Richard G Gower, Paula J Busse, Emel Aygören-Pürsün, Amin J Barakat, Teresa Caballero, Mark Davis-Lorton, Henriette Farkas, David S Hurewitz, Joshua S Jacobs, Douglas T Johnston, William Lumry, Marcus Maurer
World Allergy Organization Journal 2011, 4 (2): S9-S21
Hereditary angioedema (HAE) caused by C1-esterase inhibitor deficiency is an autosomal-dominant disease resulting from a mutation in the C1-inhibitor gene. HAE is characterized by recurrent attacks of intense, massive, localized subcutaneous edema involving the extremities, genitalia, face, or trunk, or submucosal edema of upper airway or bowels. These symptoms may be disabling, have a dramatic impact on quality of life, and can be life-threatening when affecting the upper airways. Because the manifestations and severity of HAE are highly variable and unpredictable, patients need individualized care to reduce the burden of HAE on daily life. Although effective therapy for the treatment of HAE attacks has been available in many countries for more than 30 years, until recently, there were no agents approved in the United States to treat HAE acutely.
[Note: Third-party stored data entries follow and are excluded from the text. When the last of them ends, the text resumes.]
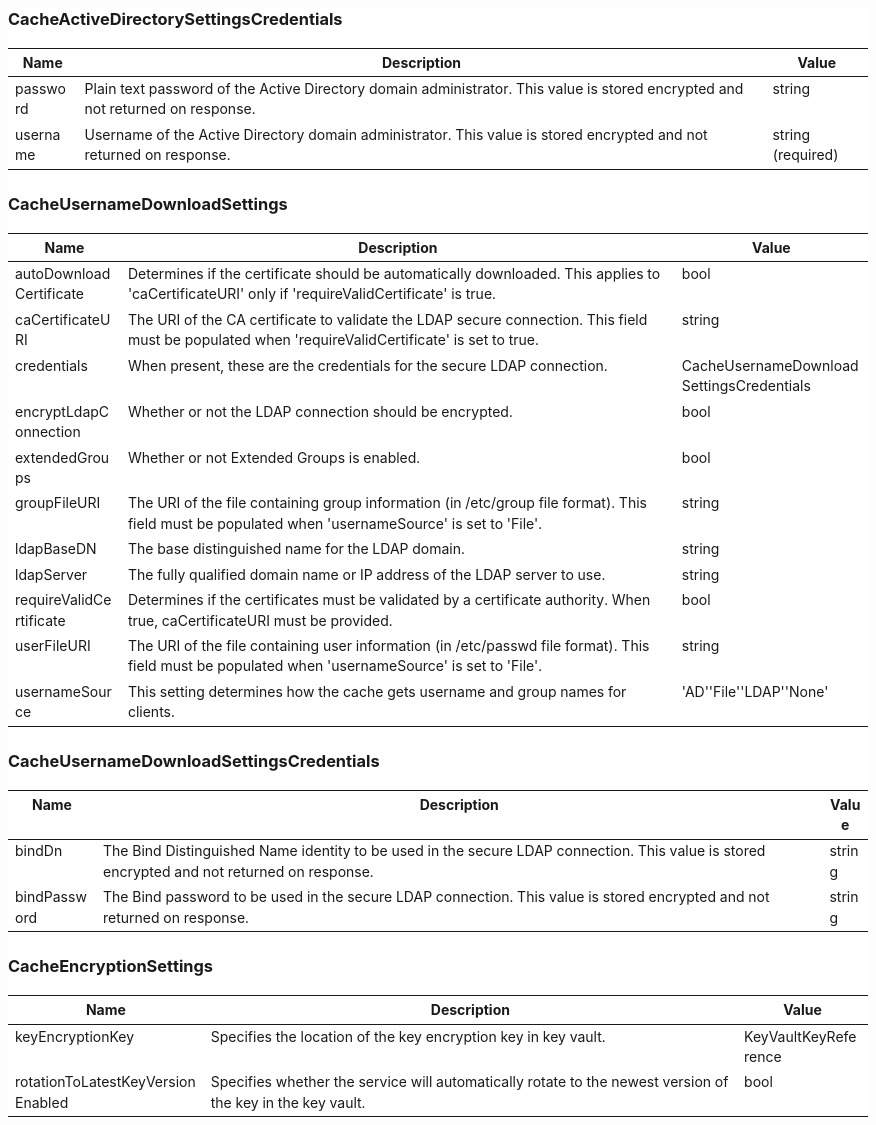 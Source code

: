 
### CacheActiveDirectorySettingsCredentials

| Name | Description | Value |
|-|-|-|
| password | Plain text password of the Active Directory domain administrator. This value is stored encrypted and not returned on response. | string |
| username | Username of the Active Directory domain administrator. This value is stored encrypted and not returned on response. | string (required) |


### CacheUsernameDownloadSettings

| Name | Description | Value |
|-|-|-|
| autoDownloadCertificate | Determines if the certificate should be automatically downloaded. This applies to 'caCertificateURI' only if 'requireValidCertificate' is true. | bool |
| caCertificateURI | The URI of the CA certificate to validate the LDAP secure connection. This field must be populated when 'requireValidCertificate' is set to true. | string |
| credentials | When present, these are the credentials for the secure LDAP connection. | CacheUsernameDownloadSettingsCredentials |
| encryptLdapConnection | Whether or not the LDAP connection should be encrypted. | bool |
| extendedGroups | Whether or not Extended Groups is enabled. | bool |
| groupFileURI | The URI of the file containing group information (in /etc/group file format). This field must be populated when 'usernameSource' is set to 'File'. | string |
| ldapBaseDN | The base distinguished name for the LDAP domain. | string |
| ldapServer | The fully qualified domain name or IP address of the LDAP server to use. | string |
| requireValidCertificate | Determines if the certificates must be validated by a certificate authority. When true, caCertificateURI must be provided. | bool |
| userFileURI | The URI of the file containing user information (in /etc/passwd file format). This field must be populated when 'usernameSource' is set to 'File'. | string |
| usernameSource | This setting determines how the cache gets username and group names for clients. | 'AD''File''LDAP''None' |


### CacheUsernameDownloadSettingsCredentials

| Name | Description | Value |
|-|-|-|
| bindDn | The Bind Distinguished Name identity to be used in the secure LDAP connection. This value is stored encrypted and not returned on response. | string |
| bindPassword | The Bind password to be used in the secure LDAP connection. This value is stored encrypted and not returned on response. | string |


### CacheEncryptionSettings

| Name | Description | Value |
|-|-|-|
| keyEncryptionKey | Specifies the location of the key encryption key in key vault. | KeyVaultKeyReference |
| rotationToLatestKeyVersionEnabled | Specifies whether the service will automatically rotate to the newest version of the key in the key vault. | bool |
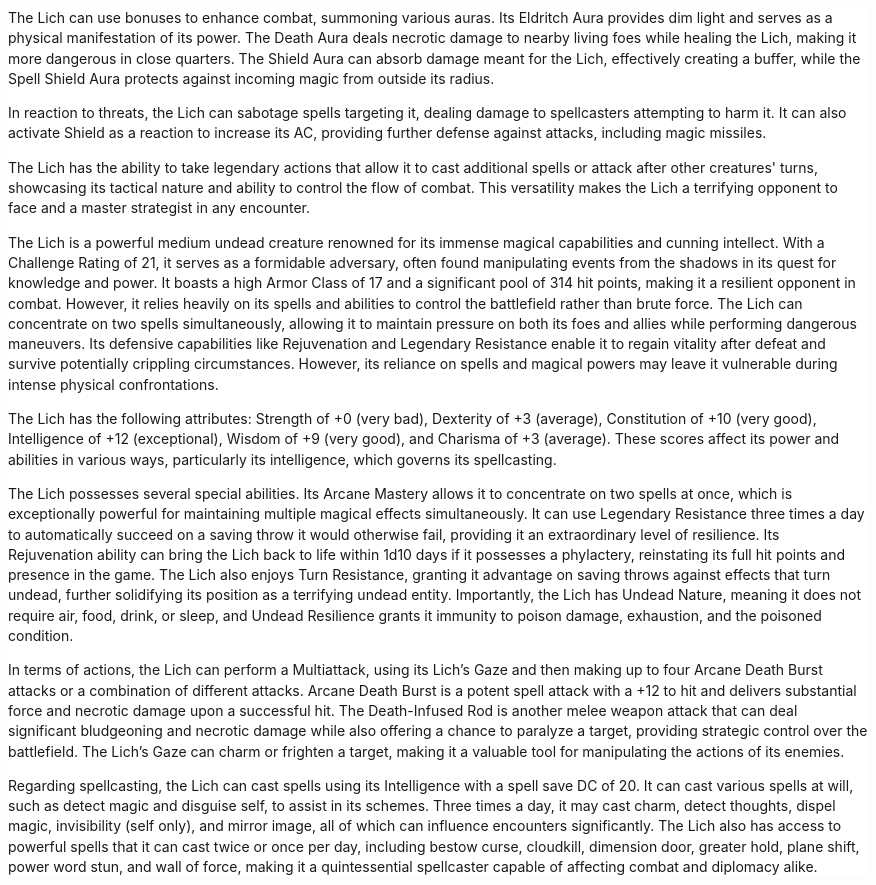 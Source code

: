 The Lich can use bonuses to enhance combat, summoning various auras. Its Eldritch Aura provides dim light and serves as a physical manifestation of its power. The Death Aura deals necrotic damage to nearby living foes while healing the Lich, making it more dangerous in close quarters. The Shield Aura can absorb damage meant for the Lich, effectively creating a buffer, while the Spell Shield Aura protects against incoming magic from outside its radius.

In reaction to threats, the Lich can sabotage spells targeting it, dealing damage to spellcasters attempting to harm it. It can also activate Shield as a reaction to increase its AC, providing further defense against attacks, including magic missiles.

The Lich has the ability to take legendary actions that allow it to cast additional spells or attack after other creatures' turns, showcasing its tactical nature and ability to control the flow of combat. This versatility makes the Lich a terrifying opponent to face and a master strategist in any encounter.

The Lich is a powerful medium undead creature renowned for its immense magical capabilities and cunning intellect. With a Challenge Rating of 21, it serves as a formidable adversary, often found manipulating events from the shadows in its quest for knowledge and power. It boasts a high Armor Class of 17 and a significant pool of 314 hit points, making it a resilient opponent in combat. However, it relies heavily on its spells and abilities to control the battlefield rather than brute force. The Lich can concentrate on two spells simultaneously, allowing it to maintain pressure on both its foes and allies while performing dangerous maneuvers. Its defensive capabilities like Rejuvenation and Legendary Resistance enable it to regain vitality after defeat and survive potentially crippling circumstances. However, its reliance on spells and magical powers may leave it vulnerable during intense physical confrontations.

The Lich has the following attributes: Strength of +0 (very bad), Dexterity of +3 (average), Constitution of +10 (very good), Intelligence of +12 (exceptional), Wisdom of +9 (very good), and Charisma of +3 (average). These scores affect its power and abilities in various ways, particularly its intelligence, which governs its spellcasting.

The Lich possesses several special abilities. Its Arcane Mastery allows it to concentrate on two spells at once, which is exceptionally powerful for maintaining multiple magical effects simultaneously. It can use Legendary Resistance three times a day to automatically succeed on a saving throw it would otherwise fail, providing it an extraordinary level of resilience. Its Rejuvenation ability can bring the Lich back to life within 1d10 days if it possesses a phylactery, reinstating its full hit points and presence in the game. The Lich also enjoys Turn Resistance, granting it advantage on saving throws against effects that turn undead, further solidifying its position as a terrifying undead entity. Importantly, the Lich has Undead Nature, meaning it does not require air, food, drink, or sleep, and Undead Resilience grants it immunity to poison damage, exhaustion, and the poisoned condition.

In terms of actions, the Lich can perform a Multiattack, using its Lich’s Gaze and then making up to four Arcane Death Burst attacks or a combination of different attacks. Arcane Death Burst is a potent spell attack with a +12 to hit and delivers substantial force and necrotic damage upon a successful hit. The Death-Infused Rod is another melee weapon attack that can deal significant bludgeoning and necrotic damage while also offering a chance to paralyze a target, providing strategic control over the battlefield. The Lich’s Gaze can charm or frighten a target, making it a valuable tool for manipulating the actions of its enemies. 

Regarding spellcasting, the Lich can cast spells using its Intelligence with a spell save DC of 20. It can cast various spells at will, such as detect magic and disguise self, to assist in its schemes. Three times a day, it may cast charm, detect thoughts, dispel magic, invisibility (self only), and mirror image, all of which can influence encounters significantly. The Lich also has access to powerful spells that it can cast twice or once per day, including bestow curse, cloudkill, dimension door, greater hold, plane shift, power word stun, and wall of force, making it a quintessential spellcaster capable of affecting combat and diplomacy alike.
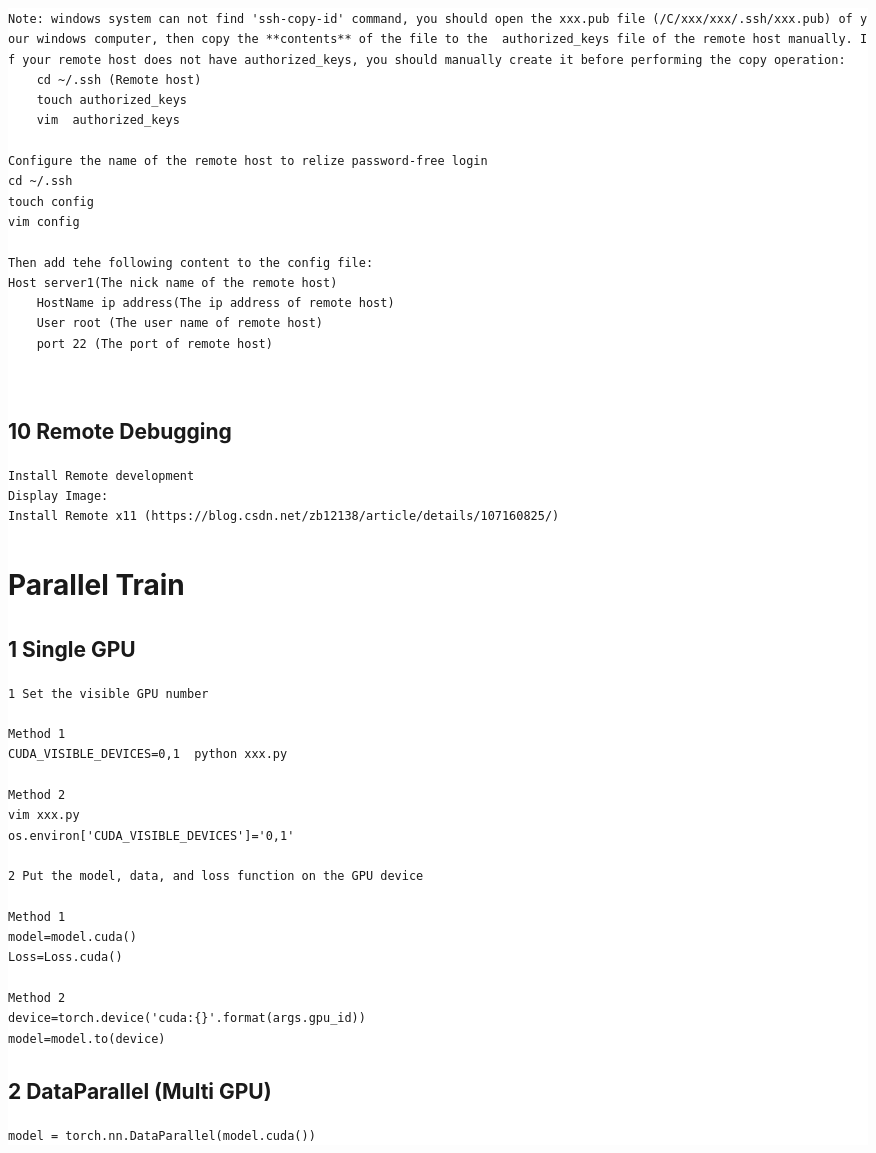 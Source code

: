     Note: windows system can not find 'ssh-copy-id' command, you should open the xxx.pub file (/C/xxx/xxx/.ssh/xxx.pub) of your windows computer, then copy the **contents** of the file to the  authorized_keys file of the remote host manually. If your remote host does not have authorized_keys, you should manually create it before performing the copy operation:
        cd ~/.ssh (Remote host)
        touch authorized_keys
        vim  authorized_keys
    
    Configure the name of the remote host to relize password-free login
    cd ~/.ssh 
    touch config
    vim config 
    
    Then add tehe following content to the config file:
    Host server1(The nick name of the remote host)    
        HostName ip address(The ip address of remote host)    
        User root (The user name of remote host)    
        port 22 (The port of remote host)


​    
## 10  Remote Debugging
	Install Remote development
	Display Image:
	Install Remote x11 (https://blog.csdn.net/zb12138/article/details/107160825/)

# Parallel Train

## 1 Single GPU
	1 Set the visible GPU number
	
	Method 1
	CUDA_VISIBLE_DEVICES=0,1  python xxx.py 
	
	Method 2
	vim xxx.py 
	os.environ['CUDA_VISIBLE_DEVICES']='0,1'
		
	2 Put the model, data, and loss function on the GPU device 
	
	Method 1
	model=model.cuda() 
	Loss=Loss.cuda()
	
	Method 2 
	device=torch.device('cuda:{}'.format(args.gpu_id))
	model=model.to(device)

## 2 DataParallel (Multi GPU)

	model = torch.nn.DataParallel(model.cuda())
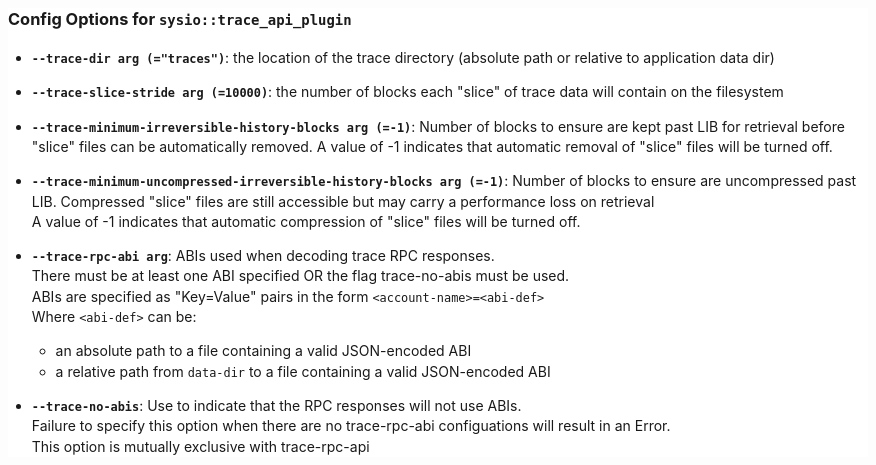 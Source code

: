 ### Config Options for `sysio::trace_api_plugin`

- **`--trace-dir arg (="traces")`**: the location of the trace directory (absolute path or relative to application data dir)

- **`--trace-slice-stride arg (=10000)`**: the number of blocks each "slice" of trace data will contain on the filesystem

- **`--trace-minimum-irreversible-history-blocks arg (=-1)`**: Number of blocks to ensure are kept past LIB for retrieval before "slice" files can be automatically removed. A value of -1 indicates that automatic removal of "slice" files will be turned off.

- **`--trace-minimum-uncompressed-irreversible-history-blocks arg (=-1)`**: Number of blocks to ensure are uncompressed past LIB. Compressed "slice" files are still accessible but may carry a performance loss on retrieval  
  A value of -1 indicates that automatic compression of "slice" files will be turned off.

- **`--trace-rpc-abi arg`**: ABIs used when decoding trace RPC responses.  
  There must be at least one ABI specified OR the flag trace-no-abis must be used.  
  ABIs are specified as "Key=Value" pairs in the form `<account-name>=<abi-def>`  
  Where `<abi-def>` can be:
  - an absolute path to a file containing a valid JSON-encoded ABI  
  - a relative path from `data-dir` to a file containing a valid JSON-encoded ABI

- **`--trace-no-abis`**: Use to indicate that the RPC responses will not use ABIs.  
  Failure to specify this option when there are no trace-rpc-abi configuations will result in an Error.  
  This option is mutually exclusive with trace-rpc-api
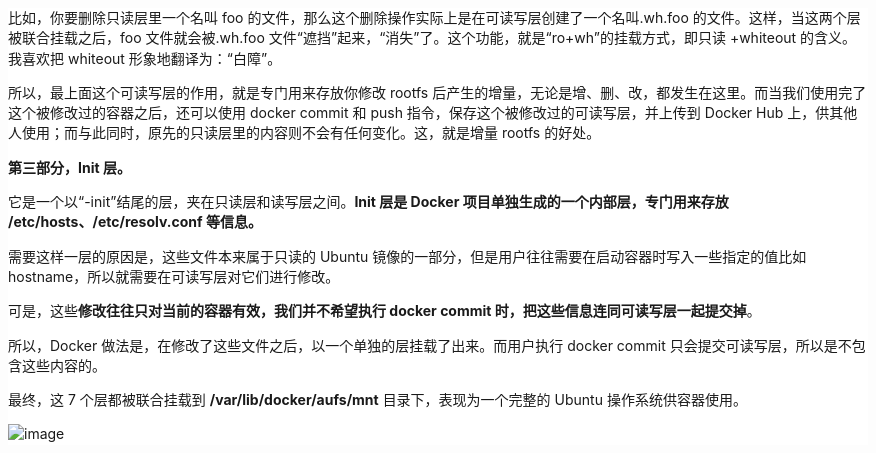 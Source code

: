 比如，你要删除只读层里一个名叫 foo 的文件，那么这个删除操作实际上是在可读写层创建了一个名叫.wh.foo 的文件。这样，当这两个层被联合挂载之后，foo 文件就会被.wh.foo 文件“遮挡”起来，“消失”了。这个功能，就是“ro+wh”的挂载方式，即只读 +whiteout 的含义。我喜欢把 whiteout 形象地翻译为：“白障”。

所以，最上面这个可读写层的作用，就是专门用来存放你修改 rootfs 后产生的增量，无论是增、删、改，都发生在这里。而当我们使用完了这个被修改过的容器之后，还可以使用 docker commit 和 push 指令，保存这个被修改过的可读写层，并上传到 Docker Hub 上，供其他人使用；而与此同时，原先的只读层里的内容则不会有任何变化。这，就是增量 rootfs 的好处。

**第三部分，Init 层。**  

它是一个以“-init”结尾的层，夹在只读层和读写层之间。**Init 层是 Docker 项目单独生成的一个内部层，专门用来存放 /etc/hosts、/etc/resolv.conf 等信息。**

需要这样一层的原因是，这些文件本来属于只读的 Ubuntu 镜像的一部分，但是用户往往需要在启动容器时写入一些指定的值比如 hostname，所以就需要在可读写层对它们进行修改。

可是，这些**修改往往只对当前的容器有效，我们并不希望执行 docker commit 时，把这些信息连同可读写层一起提交掉**。

所以，Docker 做法是，在修改了这些文件之后，以一个单独的层挂载了出来。而用户执行 docker commit 只会提交可读写层，所以是不包含这些内容的。

最终，这 7 个层都被联合挂载到 **/var/lib/docker/aufs/mnt** 目录下，表现为一个完整的 Ubuntu 操作系统供容器使用。

![image](https://user-images.githubusercontent.com/20179983/140017475-f90f617a-ce37-4a9e-97e6-0bec9633955a.png)


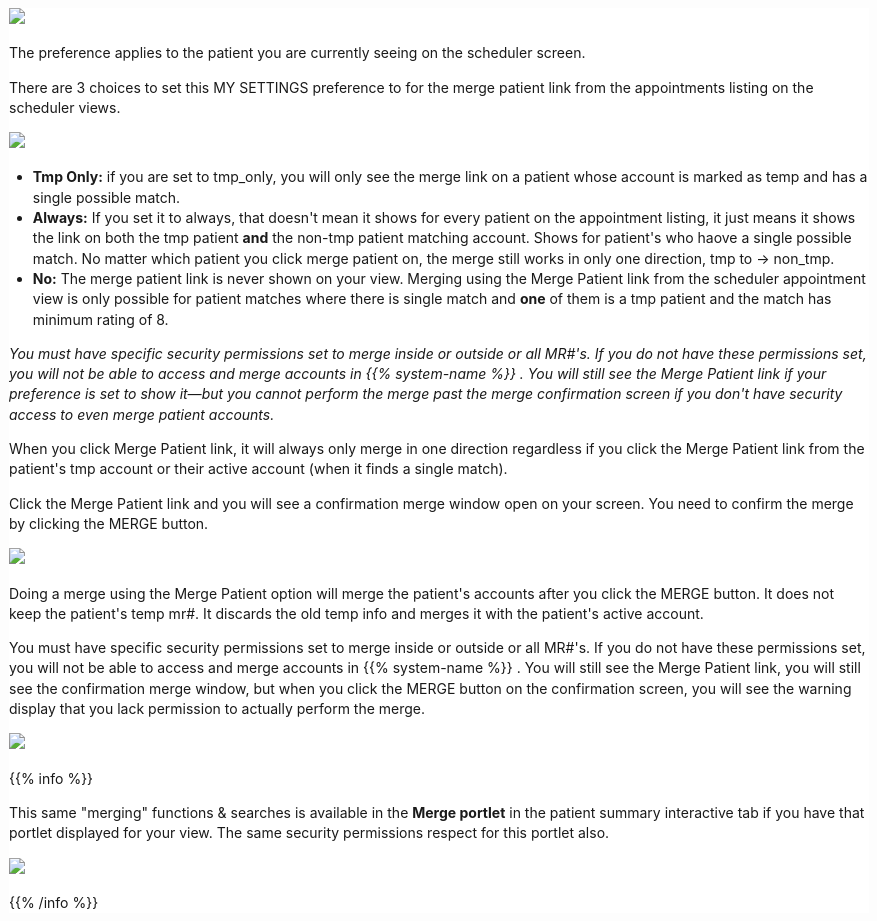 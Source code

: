 ![](https://lh6.googleusercontent.com/hZpI3EnILoRoXL4Ki_wKo5ippufNdAlaCayBZm1lWunbvmo313LNl5eySZLqSPZbMAVtdEnOGR9jwbRz69vtm7mW_Qk7p8vmgUulUa4cCWmq8RecPMm00zdbU8g3_BsYI3VIOrVeBLUSUHpqhg)

The preference applies to the patient you are currently seeing on the scheduler screen.

There are 3 choices to set this MY SETTINGS preference to for the merge patient link from the appointments listing on the scheduler views.

![](https://lh3.googleusercontent.com/Lr7Imkr0uqqUStTXoExpynbAT2TslTXglDGKOh1nIciNXb_SJ34pvY54_pxn3NFHfc9y0196ZGnorJ6t_LvGCqj5RlyjtuWdv3n6foBQF11JEt1UJFX0x2Fmw-HcK_McjDmrGycnVUYb6SKPew)

* <strong>Tmp Only:</strong> if you are set to tmp_only, you will only see the merge link on a patient whose account is marked as temp and has a single possible match.
* <strong>Always:</strong> If you set it to always, that doesn't mean it shows for every patient on the appointment listing, it just means it shows the link on both the tmp patient <strong>and</strong> the non-tmp patient matching account. Shows for patient's who haove a single possible match. No matter which patient you click merge patient on, the merge still works in only one direction, tmp to → non_tmp.
* <strong>No:</strong> The merge patient link is never shown on your view. Merging using the Merge Patient link from the scheduler appointment view is only possible for patient matches where there is single match and <strong>one</strong> of them is a tmp patient and the match has minimum rating of 8.

*You must have specific security permissions set to merge inside or outside or all MR#'s. If you do not have these permissions set, you will not be able to access and merge accounts in {{% system-name %}} . You will still see the Merge Patient link if your preference is set to show it—but you cannot perform the merge past the merge confirmation screen if you don't have security access to even merge patient accounts.*

When you click Merge Patient link, it will always only merge in one direction regardless if you click the Merge Patient link from the patient's tmp account or their active account (when it finds a single match).

Click the Merge Patient link and you will see a confirmation merge window open on your screen. You need to confirm the merge by clicking the MERGE button.

![](https://lh5.googleusercontent.com/5g8XedMSmHueVl_KYdBZhUcxD7LLfb1jw0Mq6iuq8VTZwOgXzlTnKHVfK1DBZNPz0eIzrDQ3MonljezK0Ei3vl_mPLG9boxPY2CDkKhdf_XnXOpQxZXP8IJZ_9h_NUIvyxazFZPrk_9PO8MtQQ)

Doing a merge using the Merge Patient option will merge the patient's accounts after you click the MERGE button. It does not keep the patient's temp mr#. It discards the old temp info and merges it with the patient's active account.

You must have specific security permissions set to merge inside or outside or all MR#'s. If you do not have these permissions set, you will not be able to access and merge accounts in {{% system-name %}} . You will still see the Merge Patient link, you will still see the confirmation merge window, but when you click the MERGE button on the confirmation screen, you will see the warning display that you lack permission to actually perform the merge.

![](https://lh6.googleusercontent.com/Nq5YeD1rVB6nGnwtx2txFPnO_mBWEyCePeTz_LHCIZlgIQpf3lRbp_mktpqCbBlpbG2Knq8-ODdHj80-DS3K9edoSYla6UC-rmcYP9ICl7vPmv-3kGjfa3ZDcipQDgP27oAiVOofXAlps3yd4A)

{{% info %}}

This same "merging" functions & searches is available in the **Merge portlet** in the patient summary interactive tab if you have that portlet displayed for your view. The same security permissions respect for this portlet also.

![](https://lh4.googleusercontent.com/4oSvYip2lR3695doz0pKT051NcN5i2iVDmFJkTNqQDP1XgTSMqeI7T4pMd_xVRzEsh974H3QGr8O5ql4iR_HPJx1ivA0_gpY-O5mtjaqVkC-8mc9xsjJ98Bpt2wBI_yR_x9jbSheHSciaEqwSg)

{{% /info %}}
Therefore, prophylactic therapy is an integral part of HAE treatment in the United States and for selected patients worldwide. Routine long-term prophylaxis with either attenuated androgens or C1-esterase inhibitor has been shown to reduce the frequency and severity of HAE attacks. Therapy with attenuated androgens, a mainstay of treatment in the past, has been marked by concern about potential adverse effects. C1-esterase inhibitor works directly on the complement and contact plasma cascades to reduce bradykinin release, which is the primary pathologic mechanism in HAE. Different approaches to long-term prophylactic therapy can be used to successfully manage HAE when tailored to meet the needs of the individual patient.